Google has over 300,000 miles of automated-driving testing under its belt already, he said, and the company will begin rolling out cars for its staff as soon as possible. He promised, despite unhappy faces from his engineers, that it would take fewer years than he had fingers on his right hand before they were available to everyone – although the price wasn't mentioned.
Automated driving systems are essential for the future, he said, since they will be safer and more economical than the current system. Over 40,000 people are killed in road accidents in the US and many more injured, and automating vehicles should cut this number significantly, as well as opening up transport to people that can't currently drive.
"This has the power to change lives," Brin said. "Too many people are underserved by the current transport system. They are blind, or too young to drive, or too old, or intoxicated."
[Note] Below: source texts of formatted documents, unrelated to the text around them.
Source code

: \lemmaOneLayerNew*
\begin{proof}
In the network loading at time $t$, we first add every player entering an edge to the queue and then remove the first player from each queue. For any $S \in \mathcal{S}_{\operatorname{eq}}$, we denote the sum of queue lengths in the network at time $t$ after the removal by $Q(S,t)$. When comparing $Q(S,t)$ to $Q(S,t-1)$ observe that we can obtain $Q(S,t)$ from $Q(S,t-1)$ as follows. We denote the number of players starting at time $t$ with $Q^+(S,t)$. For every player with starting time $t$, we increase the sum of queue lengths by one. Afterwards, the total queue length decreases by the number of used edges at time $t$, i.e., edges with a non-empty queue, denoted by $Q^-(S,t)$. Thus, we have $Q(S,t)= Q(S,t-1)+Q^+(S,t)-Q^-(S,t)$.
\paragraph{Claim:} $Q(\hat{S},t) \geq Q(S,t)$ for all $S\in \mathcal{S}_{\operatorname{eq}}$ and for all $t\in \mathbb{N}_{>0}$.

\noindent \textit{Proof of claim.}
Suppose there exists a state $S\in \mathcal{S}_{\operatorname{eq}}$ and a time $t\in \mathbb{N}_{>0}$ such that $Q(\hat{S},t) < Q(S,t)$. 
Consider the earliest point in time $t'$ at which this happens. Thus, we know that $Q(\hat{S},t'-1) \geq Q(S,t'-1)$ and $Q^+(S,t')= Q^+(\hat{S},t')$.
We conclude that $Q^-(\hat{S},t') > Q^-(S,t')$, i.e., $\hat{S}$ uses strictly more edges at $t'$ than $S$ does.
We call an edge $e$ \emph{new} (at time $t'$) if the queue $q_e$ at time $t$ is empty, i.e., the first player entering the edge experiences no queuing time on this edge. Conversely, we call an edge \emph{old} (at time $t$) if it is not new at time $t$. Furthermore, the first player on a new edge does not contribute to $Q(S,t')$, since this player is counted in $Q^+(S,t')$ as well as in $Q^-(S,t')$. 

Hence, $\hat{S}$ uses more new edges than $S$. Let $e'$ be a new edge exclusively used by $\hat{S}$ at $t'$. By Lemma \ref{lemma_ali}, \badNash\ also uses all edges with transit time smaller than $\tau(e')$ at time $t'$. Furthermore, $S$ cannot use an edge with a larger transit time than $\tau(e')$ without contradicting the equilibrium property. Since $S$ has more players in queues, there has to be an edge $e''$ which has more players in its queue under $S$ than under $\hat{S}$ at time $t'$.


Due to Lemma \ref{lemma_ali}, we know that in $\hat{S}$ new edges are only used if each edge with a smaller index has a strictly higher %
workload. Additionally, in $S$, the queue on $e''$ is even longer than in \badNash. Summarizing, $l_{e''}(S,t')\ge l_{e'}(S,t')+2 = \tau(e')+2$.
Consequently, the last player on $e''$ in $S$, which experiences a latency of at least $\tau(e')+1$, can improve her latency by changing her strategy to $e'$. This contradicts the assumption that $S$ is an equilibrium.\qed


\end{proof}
Manual operation of cars is highly inefficient, he pointed out. Automated cars could make more efficient use of the road and eliminate the need for large car parks that "scar the landscape" by parking themselves into tighter areas than humans could manage and operating independently in car-sharing schemes.
Brin has trouble with balance on Project Glass specs
Brin made his prediction at Google headquarters, where California's governor Jerry Brown signed off on new legislation that will allow automated cars to operate on the state's roads without a driver by 2015, once certification has been granted that they are safe.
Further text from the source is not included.